-- Instructions for the task --
After finding the line that contains "- [ ] Add logging for configuration changes" in the entries below, retype it and every following line precisely, the last included.

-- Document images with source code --
*** Begin section ***

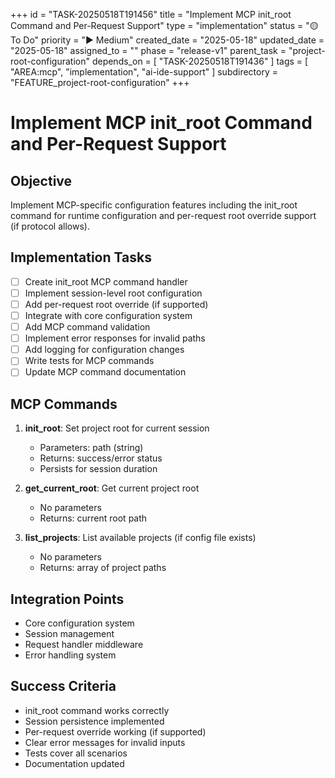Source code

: +++
id = "TASK-20250518T191456"
title = "Implement MCP init_root Command and Per-Request Support"
type = "implementation"
status = "🟡 To Do"
priority = "▶️ Medium"
created_date = "2025-05-18"
updated_date = "2025-05-18"
assigned_to = ""
phase = "release-v1"
parent_task = "project-root-configuration"
depends_on = [ "TASK-20250518T191436" ]
tags = [ "AREA:mcp", "implementation", "ai-ide-support" ]
subdirectory = "FEATURE_project-root-configuration"
+++

# Implement MCP init_root Command and Per-Request Support

## Objective
Implement MCP-specific configuration features including the init_root command for runtime configuration and per-request root override support (if protocol allows).

## Implementation Tasks
- [ ] Create init_root MCP command handler
- [ ] Implement session-level root configuration
- [ ] Add per-request root override (if supported)
- [ ] Integrate with core configuration system
- [ ] Add MCP command validation
- [ ] Implement error responses for invalid paths
- [ ] Add logging for configuration changes
- [ ] Write tests for MCP commands
- [ ] Update MCP command documentation

## MCP Commands
1. **init_root**: Set project root for current session
   - Parameters: path (string)
   - Returns: success/error status
   - Persists for session duration

2. **get_current_root**: Get current project root
   - No parameters
   - Returns: current root path

3. **list_projects**: List available projects (if config file exists)
   - No parameters
   - Returns: array of project paths

## Integration Points
- Core configuration system
- Session management
- Request handler middleware
- Error handling system

## Success Criteria
- init_root command works correctly
- Session persistence implemented
- Per-request override working (if supported)
- Clear error messages for invalid inputs
- Tests cover all scenarios
- Documentation updated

*** End section ***

-- Written answer --
- [ ] Add logging for configuration changes
- [ ] Write tests for MCP commands
- [ ] Update MCP command documentation

## MCP Commands
1. **init_root**: Set project root for current session
   - Parameters: path (string)
   - Returns: success/error status
   - Persists for session duration

2. **get_current_root**: Get current project root
   - No parameters
   - Returns: current root path

3. **list_projects**: List available projects (if config file exists)
   - No parameters
   - Returns: array of project paths

## Integration Points
- Core configuration system
- Session management
- Request handler middleware
- Error handling system

## Success Criteria
- init_root command works correctly
- Session persistence implemented
- Per-request override working (if supported)
- Clear error messages for invalid inputs
- Tests cover all scenarios
- Documentation updated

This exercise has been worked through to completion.